I don’t mean to be metaphorical. I’m entirely serious in describing this as a blasphemy prosecution, and the misnamed human rights commissions as an Inquisition. Whether he’s convicted or not is less significant than the fact there is an official body empowered to determine whether or not he’s blasphemed.

Canada has an official belief system (half-affectionately, half-derisively called the multicult), and we’re required to make obeisance or risk punishment. Our religion doesn’t have many explicit dogmas, per se, but you can still come to understand it pretty well. In classical negative theology, you come to understand God by saying what he’s not; similarly, in our new faith, you come to understand the boundaries of Accepted Truth by what people are punished for, or threatened with punishment for.

These days, no one’s worried about being fined by the government for sympathizing with the non-Chalcedonian Christology of the Coptic Orthodox. Come to think of it, you can probably count one one hand the number of members of the various Canadian HRCs who know what I’m talking about. Questionable Trinitarian theology just isn’t something they concern themselves with, and if I tried to bring a formal heresy charge against an Egyptian friend then the Commissars would laugh.

“Settle this between yourselves,” they’d say.

They’d throw out the case like Seneca’s older brother, the Roman jurist Gallio, threw out the case against St Paul where the locals claimed that Paul “persuades men to worship God contrary to the law”. (Acts 18).

Gallio interrupted before Paul even began his defence, because he wasn’t interested in handling philosophical disputes between one group of Jews (the local synagogue) and another group of Jews and assorted Gentile hangers-on (Paul and coworkers). He was only concerned with dealing with matters involving “some misdemeanor or serious crime“.

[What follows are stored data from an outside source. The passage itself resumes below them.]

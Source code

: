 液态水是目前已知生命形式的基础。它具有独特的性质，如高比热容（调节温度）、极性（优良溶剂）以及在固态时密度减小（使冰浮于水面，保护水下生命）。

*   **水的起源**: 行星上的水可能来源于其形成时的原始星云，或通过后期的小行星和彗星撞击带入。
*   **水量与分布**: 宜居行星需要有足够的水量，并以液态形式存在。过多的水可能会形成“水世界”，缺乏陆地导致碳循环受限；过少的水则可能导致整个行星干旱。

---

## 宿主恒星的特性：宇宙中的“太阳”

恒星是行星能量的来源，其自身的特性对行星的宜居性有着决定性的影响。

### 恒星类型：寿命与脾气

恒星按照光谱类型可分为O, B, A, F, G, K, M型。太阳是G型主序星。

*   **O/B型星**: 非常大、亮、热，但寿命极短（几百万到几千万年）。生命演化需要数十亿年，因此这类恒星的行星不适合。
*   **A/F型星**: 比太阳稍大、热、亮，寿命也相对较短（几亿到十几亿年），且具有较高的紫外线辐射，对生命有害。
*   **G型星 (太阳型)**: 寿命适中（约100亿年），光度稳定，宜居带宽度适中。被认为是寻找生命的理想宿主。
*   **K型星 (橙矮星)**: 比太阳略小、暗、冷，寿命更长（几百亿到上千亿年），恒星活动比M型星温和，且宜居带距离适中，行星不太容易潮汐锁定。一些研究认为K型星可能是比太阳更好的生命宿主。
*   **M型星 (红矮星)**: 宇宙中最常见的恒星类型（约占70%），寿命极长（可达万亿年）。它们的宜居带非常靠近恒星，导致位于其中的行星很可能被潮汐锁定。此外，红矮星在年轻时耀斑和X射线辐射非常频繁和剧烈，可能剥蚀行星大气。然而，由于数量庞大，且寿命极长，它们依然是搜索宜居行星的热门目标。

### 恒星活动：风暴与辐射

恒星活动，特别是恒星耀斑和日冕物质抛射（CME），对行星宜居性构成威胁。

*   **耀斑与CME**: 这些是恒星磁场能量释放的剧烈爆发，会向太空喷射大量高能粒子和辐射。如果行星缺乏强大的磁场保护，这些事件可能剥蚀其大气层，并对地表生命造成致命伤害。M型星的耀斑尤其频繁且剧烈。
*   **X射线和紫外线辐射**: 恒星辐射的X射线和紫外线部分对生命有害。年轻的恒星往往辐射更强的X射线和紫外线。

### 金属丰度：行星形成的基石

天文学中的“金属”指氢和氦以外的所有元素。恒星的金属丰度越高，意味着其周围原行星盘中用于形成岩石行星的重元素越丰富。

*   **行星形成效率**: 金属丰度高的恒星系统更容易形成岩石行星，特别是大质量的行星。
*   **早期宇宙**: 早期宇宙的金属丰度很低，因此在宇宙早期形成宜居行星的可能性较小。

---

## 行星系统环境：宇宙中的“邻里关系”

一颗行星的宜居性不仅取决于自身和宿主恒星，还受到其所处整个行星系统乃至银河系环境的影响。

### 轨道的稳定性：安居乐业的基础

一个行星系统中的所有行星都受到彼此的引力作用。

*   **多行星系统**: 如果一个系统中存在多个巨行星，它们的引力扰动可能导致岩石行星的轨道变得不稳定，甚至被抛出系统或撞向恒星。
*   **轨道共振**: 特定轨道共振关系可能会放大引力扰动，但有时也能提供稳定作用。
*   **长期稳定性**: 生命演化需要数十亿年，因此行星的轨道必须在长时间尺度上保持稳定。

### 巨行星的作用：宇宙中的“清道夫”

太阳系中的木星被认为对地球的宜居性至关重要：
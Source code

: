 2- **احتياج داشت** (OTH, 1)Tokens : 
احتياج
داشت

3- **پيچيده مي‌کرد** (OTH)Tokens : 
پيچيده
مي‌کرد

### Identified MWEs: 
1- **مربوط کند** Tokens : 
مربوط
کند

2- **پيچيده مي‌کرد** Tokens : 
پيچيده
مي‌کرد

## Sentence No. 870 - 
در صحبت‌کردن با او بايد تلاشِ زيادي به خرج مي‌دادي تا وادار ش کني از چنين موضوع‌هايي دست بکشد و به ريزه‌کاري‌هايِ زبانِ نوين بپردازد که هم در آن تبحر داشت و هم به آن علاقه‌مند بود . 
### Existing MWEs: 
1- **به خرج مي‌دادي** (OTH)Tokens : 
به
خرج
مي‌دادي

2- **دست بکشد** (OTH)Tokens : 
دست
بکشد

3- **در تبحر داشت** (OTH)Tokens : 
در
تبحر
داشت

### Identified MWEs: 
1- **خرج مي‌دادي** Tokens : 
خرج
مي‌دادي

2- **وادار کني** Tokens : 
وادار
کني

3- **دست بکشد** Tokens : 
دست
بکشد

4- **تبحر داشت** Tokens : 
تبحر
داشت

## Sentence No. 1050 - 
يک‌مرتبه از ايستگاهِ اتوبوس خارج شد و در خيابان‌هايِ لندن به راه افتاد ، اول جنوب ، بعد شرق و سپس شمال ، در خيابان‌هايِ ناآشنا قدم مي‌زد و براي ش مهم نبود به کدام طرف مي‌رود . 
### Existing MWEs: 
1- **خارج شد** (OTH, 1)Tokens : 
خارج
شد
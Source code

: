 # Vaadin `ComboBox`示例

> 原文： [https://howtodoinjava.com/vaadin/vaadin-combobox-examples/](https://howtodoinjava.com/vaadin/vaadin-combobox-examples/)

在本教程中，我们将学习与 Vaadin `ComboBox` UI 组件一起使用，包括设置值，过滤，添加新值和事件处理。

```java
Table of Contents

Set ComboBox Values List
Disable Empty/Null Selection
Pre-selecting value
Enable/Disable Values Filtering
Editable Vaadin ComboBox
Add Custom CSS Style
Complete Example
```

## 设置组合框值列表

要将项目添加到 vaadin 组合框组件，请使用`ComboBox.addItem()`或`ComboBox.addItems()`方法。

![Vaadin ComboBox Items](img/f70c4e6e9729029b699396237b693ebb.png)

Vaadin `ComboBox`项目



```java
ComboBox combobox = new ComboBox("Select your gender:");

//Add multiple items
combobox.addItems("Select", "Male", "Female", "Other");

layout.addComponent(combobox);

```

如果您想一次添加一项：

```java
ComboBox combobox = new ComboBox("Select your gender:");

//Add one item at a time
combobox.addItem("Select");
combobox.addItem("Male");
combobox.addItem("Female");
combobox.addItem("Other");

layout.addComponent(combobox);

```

Instead, he explained, “since it involves questions about words and names and your own law—settle the latter yourselves. I will not be a judge of such things.

And he kicked everyone out of the courtroom.

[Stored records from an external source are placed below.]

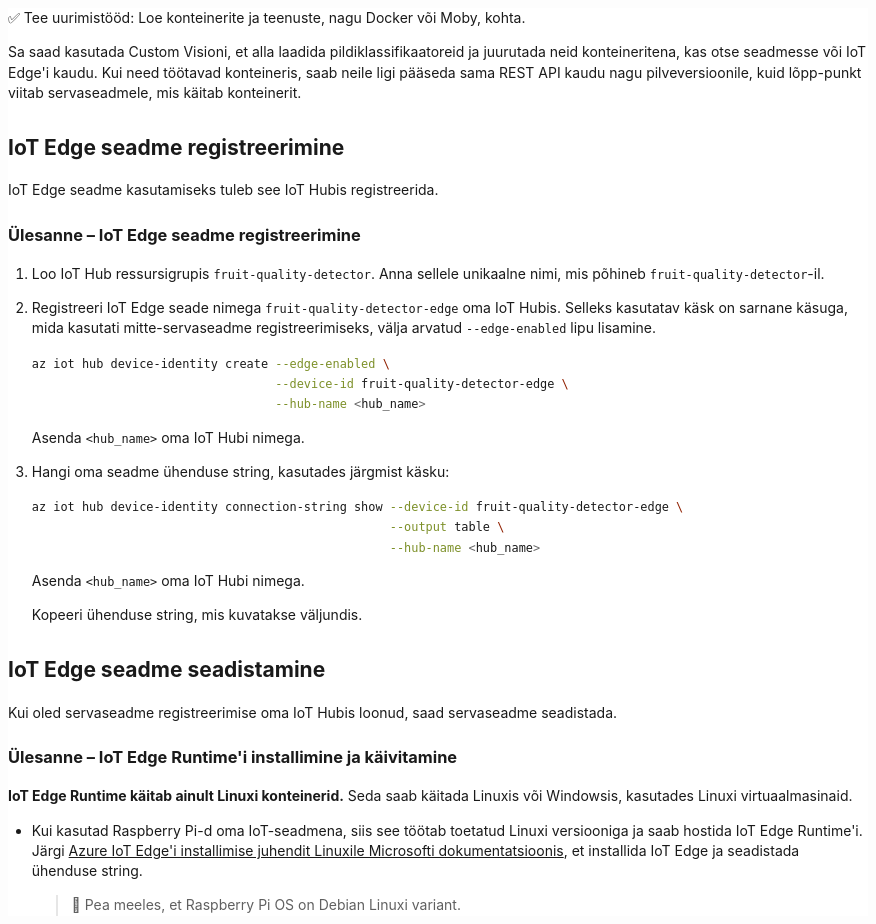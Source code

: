 ✅ Tee uurimistööd: Loe konteinerite ja teenuste, nagu Docker või Moby, kohta.

Sa saad kasutada Custom Visioni, et alla laadida pildiklassifikaatoreid ja juurutada neid konteineritena, kas otse seadmesse või IoT Edge'i kaudu. Kui need töötavad konteineris, saab neile ligi pääseda sama REST API kaudu nagu pilveversioonile, kuid lõpp-punkt viitab servaseadmele, mis käitab konteinerit.

## IoT Edge seadme registreerimine

IoT Edge seadme kasutamiseks tuleb see IoT Hubis registreerida.

### Ülesanne – IoT Edge seadme registreerimine

1. Loo IoT Hub ressursigrupis `fruit-quality-detector`. Anna sellele unikaalne nimi, mis põhineb `fruit-quality-detector`-il.

1. Registreeri IoT Edge seade nimega `fruit-quality-detector-edge` oma IoT Hubis. Selleks kasutatav käsk on sarnane käsuga, mida kasutati mitte-servaseadme registreerimiseks, välja arvatud `--edge-enabled` lipu lisamine.

    ```sh
    az iot hub device-identity create --edge-enabled \
                                      --device-id fruit-quality-detector-edge \
                                      --hub-name <hub_name>
    ```

    Asenda `<hub_name>` oma IoT Hubi nimega.

1. Hangi oma seadme ühenduse string, kasutades järgmist käsku:

    ```sh
    az iot hub device-identity connection-string show --device-id fruit-quality-detector-edge \
                                                      --output table \
                                                      --hub-name <hub_name>
    ```

    Asenda `<hub_name>` oma IoT Hubi nimega.

    Kopeeri ühenduse string, mis kuvatakse väljundis.

## IoT Edge seadme seadistamine

Kui oled servaseadme registreerimise oma IoT Hubis loonud, saad servaseadme seadistada.

### Ülesanne – IoT Edge Runtime'i installimine ja käivitamine

**IoT Edge Runtime käitab ainult Linuxi konteinerid.** Seda saab käitada Linuxis või Windowsis, kasutades Linuxi virtuaalmasinaid.

* Kui kasutad Raspberry Pi-d oma IoT-seadmena, siis see töötab toetatud Linuxi versiooniga ja saab hostida IoT Edge Runtime'i. Järgi [Azure IoT Edge'i installimise juhendit Linuxile Microsofti dokumentatsioonis](https://docs.microsoft.com/azure/iot-edge/how-to-install-iot-edge?WT.mc_id=academic-17441-jabenn), et installida IoT Edge ja seadistada ühenduse string.

    > 💁 Pea meeles, et Raspberry Pi OS on Debian Linuxi variant.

It’s mildly astonishing that a few words from an irritated Roman proconsul two thousand years dead show more sense than a modern nation’s enlightened political structures, but there you go. Whether you view our innovations as inventing new thoughtcrimes or as broadening the traditional exceptions to free speech beyond all sense, the end result is the same: we’ve criminalized the expression of perfectly reasonable ideas, and the space in which our thought can move and play and explore grows ever smaller.

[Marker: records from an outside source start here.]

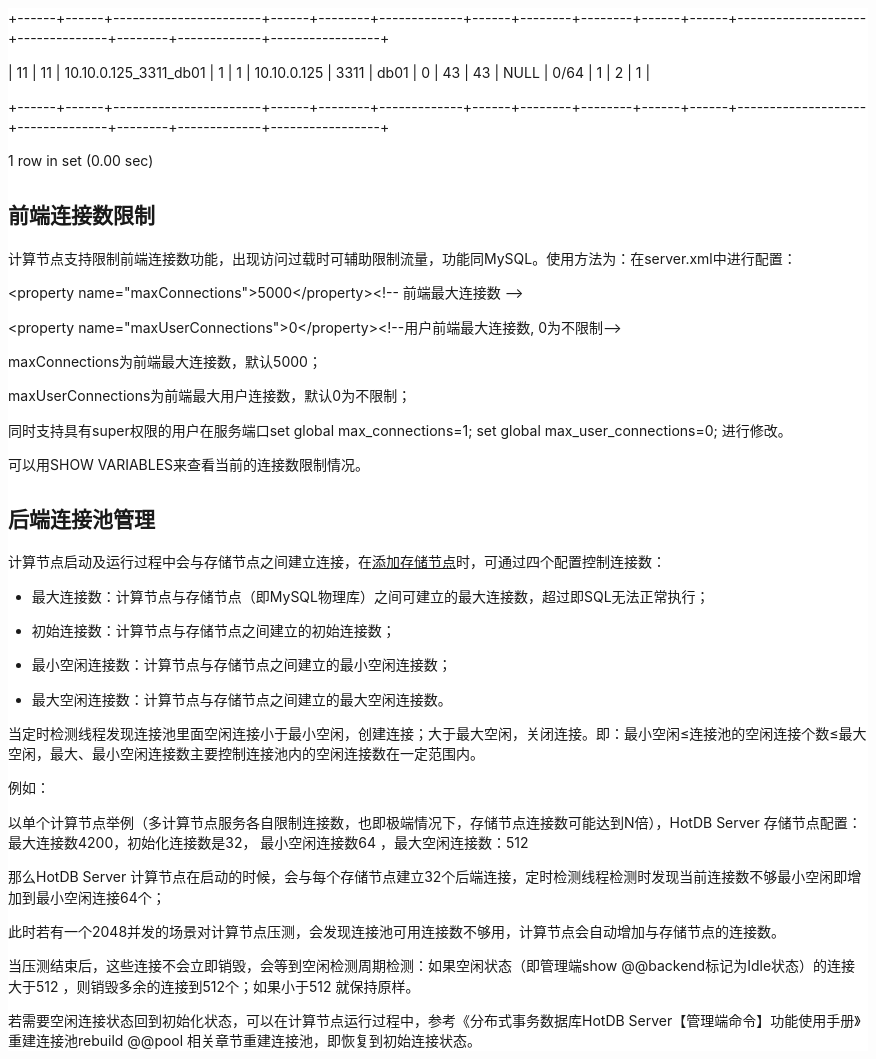 +\-\-\-\-\--+\-\-\-\-\--+\-\-\-\-\-\-\-\-\-\-\-\-\-\-\-\-\-\-\-\-\-\--+\-\-\-\-\--+\-\-\-\-\-\-\--+\-\-\-\-\-\-\-\-\-\-\-\--+\-\-\-\-\--+\-\-\-\-\-\-\--+\-\-\-\-\-\-\--+\-\-\-\-\--+\-\-\-\-\--+\-\-\-\-\-\-\-\-\-\-\-\-\-\-\-\-\-\-\--+\-\-\-\-\-\-\-\-\-\-\-\-\--+\-\-\-\-\-\-\--+\-\-\-\-\-\-\-\-\-\-\-\--+\-\-\-\-\-\-\-\-\-\-\-\-\-\-\-\--+

\| 11 \| 11 \| 10.10.0.125_3311_db01 \| 1 \| 1 \| 10.10.0.125 \| 3311 \| db01 \| 0 \| 43 \| 43 \| NULL \| 0/64 \| 1 \| 2 \| 1 \|

+\-\-\-\-\--+\-\-\-\-\--+\-\-\-\-\-\-\-\-\-\-\-\-\-\-\-\-\-\-\-\-\-\--+\-\-\-\-\--+\-\-\-\-\-\-\--+\-\-\-\-\-\-\-\-\-\-\-\--+\-\-\-\-\--+\-\-\-\-\-\-\--+\-\-\-\-\-\-\--+\-\-\-\-\--+\-\-\-\-\--+\-\-\-\-\-\-\-\-\-\-\-\-\-\-\-\-\-\-\--+\-\-\-\-\-\-\-\-\-\-\-\-\--+\-\-\-\-\-\-\--+\-\-\-\-\-\-\-\-\-\-\-\--+\-\-\-\-\-\-\-\-\-\-\-\-\-\-\-\--+

1 row in set (0.00 sec)

## 前端连接数限制

计算节点支持限制前端连接数功能，出现访问过载时可辅助限制流量，功能同MySQL。使用方法为：在server.xml中进行配置：

\<property name=\"maxConnections\"\>5000\</property\>\<!\-- 前端最大连接数 \--\>

\<property name=\"maxUserConnections\"\>0\</property\>\<!\--用户前端最大连接数, 0为不限制\--\>

maxConnections为前端最大连接数，默认5000；

maxUserConnections为前端最大用户连接数，默认0为不限制；

同时支持具有super权限的用户在服务端口set global max_connections=1; set global max_user_connections=0; 进行修改。

可以用SHOW VARIABLES来查看当前的连接数限制情况。

## 后端连接池管理

计算节点启动及运行过程中会与存储节点之间建立连接，在[添加存储节点](#添加存储节点组)时，可通过四个配置控制连接数：

-   最大连接数：计算节点与存储节点（即MySQL物理库）之间可建立的最大连接数，超过即SQL无法正常执行；

-   初始连接数：计算节点与存储节点之间建立的初始连接数；

-   最小空闲连接数：计算节点与存储节点之间建立的最小空闲连接数；

-   最大空闲连接数：计算节点与存储节点之间建立的最大空闲连接数。

当定时检测线程发现连接池里面空闲连接小于最小空闲，创建连接；大于最大空闲，关闭连接。即：最小空闲≤连接池的空闲连接个数≤最大空闲，最大、最小空闲连接数主要控制连接池内的空闲连接数在一定范围内。

例如：

以单个计算节点举例（多计算节点服务各自限制连接数，也即极端情况下，存储节点连接数可能达到N倍），HotDB Server 存储节点配置： 最大连接数4200，初始化连接数是32， 最小空闲连接数64 ，最大空闲连接数：512

那么HotDB Server 计算节点在启动的时候，会与每个存储节点建立32个后端连接，定时检测线程检测时发现当前连接数不够最小空闲即增加到最小空闲连接64个；

此时若有一个2048并发的场景对计算节点压测，会发现连接池可用连接数不够用，计算节点会自动增加与存储节点的连接数。

当压测结束后，这些连接不会立即销毁，会等到空闲检测周期检测：如果空闲状态（即管理端show @\@backend标记为Idle状态）的连接大于512 ，则销毁多余的连接到512个；如果小于512 就保持原样。

若需要空闲连接状态回到初始化状态，可以在计算节点运行过程中，参考《分布式事务数据库HotDB Server【管理端命令】功能使用手册》重建连接池rebuild @\@pool 相关章节重建连接池，即恢复到初始连接状态。
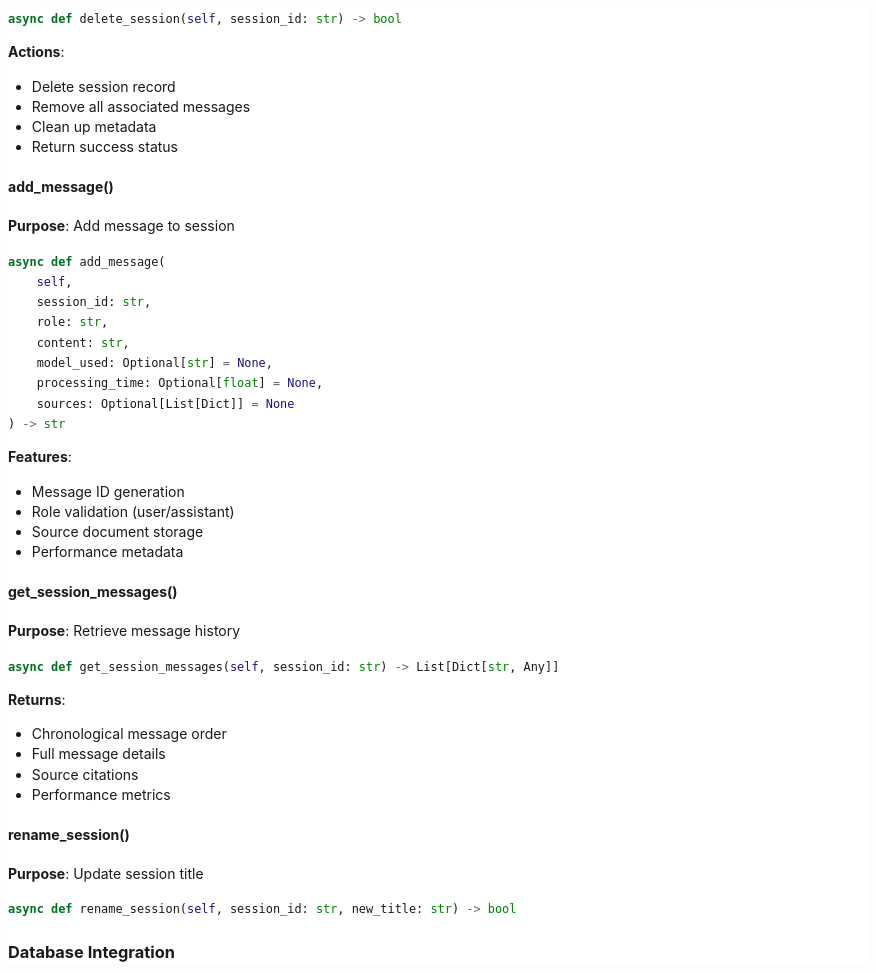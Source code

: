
 ```python
async def delete_session(self, session_id: str) -> bool
```

**Actions**:

- Delete session record
- Remove all associated messages
- Clean up metadata
- Return success status

#### add_message()

**Purpose**: Add message to session

```python
async def add_message(
    self,
    session_id: str,
    role: str,
    content: str,
    model_used: Optional[str] = None,
    processing_time: Optional[float] = None,
    sources: Optional[List[Dict]] = None
) -> str
```

**Features**:

- Message ID generation
- Role validation (user/assistant)
- Source document storage
- Performance metadata

#### get_session_messages()

**Purpose**: Retrieve message history

```python
async def get_session_messages(self, session_id: str) -> List[Dict[str, Any]]
```

**Returns**:

- Chronological message order
- Full message details
- Source citations
- Performance metrics

#### rename_session()

**Purpose**: Update session title

```python
async def rename_session(self, session_id: str, new_title: str) -> bool
```

### Database Integration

For Steyn’s argument, right or wrong, the natural battlefield is the page, not a kangaroo court.

It’s been noted — I think by the man himself — that the complainants almost always win in these cases, and so the odds aren’t good. I’m not so sure. It may be that if we cast enough light then Steyn might be found not guilty, for fear of throwing the entire HRC project into disrepute– freedom could win by losing. I’d hope so, anyway, but the many previous attacks on free speech in Canada via the Inquisitions have generally passed unremarked, in typical Canadian style.

It’s time for that to end. All those who support free speech — right, left, centre, other — must oppose the so-called “human rights” end-run around our ancient liberties in the Friendly Dictatorship.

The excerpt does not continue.